■ Task description:
Everything in the entries below should be restated exactly, except for the pictures.

(Data begins)

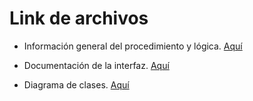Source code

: # Link de archivos

- Información general del procedimiento y lógica. [Aquí](https://github.com/POO2022-01-UNALMED/practica-Wunallet-g1-e7/blob/master/Docs/Documentaci%C3%B3n_Capa_L%C3%B3gica.md)

- Documentación de la interfaz. [Aquí](https://github.com/POO2022-01-UNALMED/practica-Wunallet-g1-e7/blob/master/Docs/Diagrama%20de%20clases%20Wunallet.drawio.png)

- Diagrama de clases. [Aquí](https://github.com/POO2022-01-UNALMED/practica-Wunallet-g1-e7/blob/master/Docs/Diagrama%20de%20clases%20Wunallet.drawio.png)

(Data ends)

■ Problem solution:
Source code

: # Link de archivos

- Información general del procedimiento y lógica. [Aquí](https://github.com/POO2022-01-UNALMED/practica-Wunallet-g1-e7/blob/master/Docs/Documentaci%C3%B3n_Capa_L%C3%B3gica.md)

- Documentación de la interfaz. [Aquí](https://github.com/POO2022-01-UNALMED/practica-Wunallet-g1-e7/blob/master/Docs/Diagrama%20de%20clases%20Wunallet.drawio.png)

- Diagrama de clases. [Aquí](https://github.com/POO2022-01-UNALMED/practica-Wunallet-g1-e7/blob/master/Docs/Diagrama%20de%20clases%20Wunallet.drawio.png)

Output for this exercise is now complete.